AlchemizeCV is a resume-tailoring and job-application platform I built to solve a problem I kept running into: job boards are hostile to automation, LLM-generated resumes tend to be generically polished and ATS-unfriendly, and the process of matching a real work history to a specific job posting requires more discipline than most tools apply. The result is a polyglot monorepo: Python 3.13 with FastAPI and Temporal for the backend, TypeScript/React 19/Vike for the frontend, Go for two separate runtimes, and a browser extension — all tied together with Dagger CI and Podman.

What I want to walk through here is the unusual engineering underneath the surface, starting with the part I'm most interested in defending to another engineer.

An agent that uses bash instead of tool calls

The job automation subsystem needs an LLM to drive a browser, read pages, paginate through results, and hand back a JSON array of discovered job postings. The conventional approach is to expose browser actions as provider-native JSON tool schemas — a click tool, a navigate tool, a snapshot tool — and let the model invoke them. I didn't do that.

Instead, I built a custom agent runtime in Go (runtimes/job-automation/agent-harness) where the model communicates exclusively through two XML-style text tags: <bash>...</bash> to run shell commands and <final>...</final> to deliver its answer. No function calling. No tool schemas. The model gets a persistent bash session and a set of CLI binaries on its PATH.

The protocol parser in internal/protocol/parse.go classifies each model reply as KindExecute, KindFinal, or KindInvalid. A reply that contains both <bash> and <final> in the same turn is a protocol violation. A reply with markdown fences instead of the expected tags gets a targeted error nudge: "markdown code fences are not executed: wrap commands in <bash>...</bash>". After repeated violations the engine terminates the run with StoppedReasonProtocolViolations rather than spinning forever.

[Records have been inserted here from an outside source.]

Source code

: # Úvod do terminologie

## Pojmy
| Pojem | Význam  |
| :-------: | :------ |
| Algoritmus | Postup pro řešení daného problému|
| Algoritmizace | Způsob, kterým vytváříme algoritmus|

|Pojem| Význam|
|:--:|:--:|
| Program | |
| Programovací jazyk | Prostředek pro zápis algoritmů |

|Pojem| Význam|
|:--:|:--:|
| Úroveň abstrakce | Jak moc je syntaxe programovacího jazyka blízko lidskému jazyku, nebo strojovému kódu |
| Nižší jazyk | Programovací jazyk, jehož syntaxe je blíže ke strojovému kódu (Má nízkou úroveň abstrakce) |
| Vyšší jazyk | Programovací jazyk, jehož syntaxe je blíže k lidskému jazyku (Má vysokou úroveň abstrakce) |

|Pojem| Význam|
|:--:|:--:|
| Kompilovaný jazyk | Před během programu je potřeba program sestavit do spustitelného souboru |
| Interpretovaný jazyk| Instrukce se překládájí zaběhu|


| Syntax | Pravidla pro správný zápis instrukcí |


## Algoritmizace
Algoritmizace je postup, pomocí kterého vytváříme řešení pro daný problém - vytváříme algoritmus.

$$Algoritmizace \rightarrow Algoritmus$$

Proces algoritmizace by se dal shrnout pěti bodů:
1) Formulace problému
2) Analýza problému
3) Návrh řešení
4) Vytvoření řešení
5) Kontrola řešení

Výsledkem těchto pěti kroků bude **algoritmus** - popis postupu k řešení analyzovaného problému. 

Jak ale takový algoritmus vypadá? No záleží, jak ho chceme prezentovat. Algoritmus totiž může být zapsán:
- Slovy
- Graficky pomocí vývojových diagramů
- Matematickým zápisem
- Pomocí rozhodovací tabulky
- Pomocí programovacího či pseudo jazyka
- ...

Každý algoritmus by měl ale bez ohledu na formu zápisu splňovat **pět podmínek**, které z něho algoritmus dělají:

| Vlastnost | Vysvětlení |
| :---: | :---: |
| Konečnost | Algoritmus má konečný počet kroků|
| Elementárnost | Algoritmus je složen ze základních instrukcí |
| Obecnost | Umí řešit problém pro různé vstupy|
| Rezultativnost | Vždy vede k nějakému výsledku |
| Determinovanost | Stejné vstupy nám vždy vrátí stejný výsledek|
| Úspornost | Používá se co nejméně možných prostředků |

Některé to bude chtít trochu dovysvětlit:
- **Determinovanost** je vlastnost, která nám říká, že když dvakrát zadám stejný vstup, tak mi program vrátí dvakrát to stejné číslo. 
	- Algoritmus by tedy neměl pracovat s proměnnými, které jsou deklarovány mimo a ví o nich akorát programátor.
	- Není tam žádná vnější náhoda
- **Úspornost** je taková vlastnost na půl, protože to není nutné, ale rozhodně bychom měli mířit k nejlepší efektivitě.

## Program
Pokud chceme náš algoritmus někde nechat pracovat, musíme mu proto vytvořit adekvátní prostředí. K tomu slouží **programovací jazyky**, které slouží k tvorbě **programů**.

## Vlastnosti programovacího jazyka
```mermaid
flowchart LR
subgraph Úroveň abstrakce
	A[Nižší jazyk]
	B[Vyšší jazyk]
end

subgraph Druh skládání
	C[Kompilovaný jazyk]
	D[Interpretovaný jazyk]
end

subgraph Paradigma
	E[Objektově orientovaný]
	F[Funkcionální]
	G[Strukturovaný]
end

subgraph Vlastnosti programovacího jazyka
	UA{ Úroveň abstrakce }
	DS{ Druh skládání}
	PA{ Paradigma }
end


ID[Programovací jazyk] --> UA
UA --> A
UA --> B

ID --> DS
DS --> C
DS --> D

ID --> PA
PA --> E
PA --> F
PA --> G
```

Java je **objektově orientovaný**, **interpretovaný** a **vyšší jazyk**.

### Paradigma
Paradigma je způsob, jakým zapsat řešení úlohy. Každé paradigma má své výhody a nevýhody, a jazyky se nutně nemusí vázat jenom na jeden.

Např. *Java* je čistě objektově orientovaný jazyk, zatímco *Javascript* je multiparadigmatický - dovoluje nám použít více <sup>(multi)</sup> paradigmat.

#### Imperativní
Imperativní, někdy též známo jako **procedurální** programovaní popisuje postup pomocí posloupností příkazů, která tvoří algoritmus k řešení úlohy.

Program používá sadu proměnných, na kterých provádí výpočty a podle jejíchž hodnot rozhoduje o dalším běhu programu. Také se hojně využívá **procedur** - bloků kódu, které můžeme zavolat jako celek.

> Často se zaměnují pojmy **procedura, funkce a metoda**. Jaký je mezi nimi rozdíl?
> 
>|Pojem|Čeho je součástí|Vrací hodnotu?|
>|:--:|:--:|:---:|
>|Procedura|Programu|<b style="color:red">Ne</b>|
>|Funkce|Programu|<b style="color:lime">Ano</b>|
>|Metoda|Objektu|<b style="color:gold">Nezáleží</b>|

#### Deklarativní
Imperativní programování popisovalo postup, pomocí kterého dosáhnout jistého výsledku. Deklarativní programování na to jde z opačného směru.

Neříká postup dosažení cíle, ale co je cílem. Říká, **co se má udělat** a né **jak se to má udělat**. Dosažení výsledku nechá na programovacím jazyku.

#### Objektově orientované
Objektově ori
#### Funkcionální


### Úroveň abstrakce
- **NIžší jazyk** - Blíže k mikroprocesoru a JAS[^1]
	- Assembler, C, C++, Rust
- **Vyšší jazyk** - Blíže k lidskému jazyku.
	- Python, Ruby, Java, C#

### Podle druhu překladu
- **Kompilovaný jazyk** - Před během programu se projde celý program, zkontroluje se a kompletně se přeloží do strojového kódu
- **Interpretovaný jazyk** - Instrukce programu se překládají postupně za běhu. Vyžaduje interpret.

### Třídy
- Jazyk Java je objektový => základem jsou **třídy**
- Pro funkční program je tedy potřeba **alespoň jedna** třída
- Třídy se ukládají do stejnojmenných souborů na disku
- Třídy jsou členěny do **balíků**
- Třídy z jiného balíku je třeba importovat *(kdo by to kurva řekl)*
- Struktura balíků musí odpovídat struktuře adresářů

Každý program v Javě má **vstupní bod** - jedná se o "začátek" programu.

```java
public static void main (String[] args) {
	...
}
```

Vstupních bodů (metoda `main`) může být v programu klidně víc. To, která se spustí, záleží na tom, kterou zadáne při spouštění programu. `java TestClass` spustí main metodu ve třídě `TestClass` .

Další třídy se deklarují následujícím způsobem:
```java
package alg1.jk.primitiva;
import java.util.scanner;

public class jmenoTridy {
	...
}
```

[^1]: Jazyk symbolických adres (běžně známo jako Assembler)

Every turn, the engine in engine.go sends the pending message, streams the reply, calls protocol.Parse, and dispatches. For KindExecute it runs the bash blocks sequentially through a shell.Session, collects exit codes and stdout, formats the results with structured markers ([STATE], [BLOCK N], [EXIT: N], [CWD: ...], [DURATION: ...]), and sends the formatted result back as the next user message. The format is defined once in protocol/format.go; the same constants appear in the guard that scans outgoing model text for reserved markers — if the model fabricates output that includes [STATE] or [BLOCK, the run stops with StoppedReasonFabricatedOutput. That's the integrity guarantee.

The bash-only design has a real tradeoff I thought about. Conventional tool calling gives you typed arguments, structured error codes, and easier retries on individual actions. What you lose is composability — once you commit to a tool schema, the model can only do what the schema describes. With bash, the agent can run rg, jq, patchright-cli batch 'fill @e3 query' 'click @e9', a heredoc checkpoint write, and a curl request all in a single <bash> block. It can install packages inside the container if it needs to. The instruction set is the shell. What I'd revisit: typed protocol violations are harder to surface cleanly through text, and the model sometimes needs several turns to figure out that a command isn't available before it finds the right binary on PATH.

Sessions are persistent and resumable. A ResumeState carries forward prior history, the previous run's final working directory, command counters, and the prior conversation so the model picks up exactly where it left off.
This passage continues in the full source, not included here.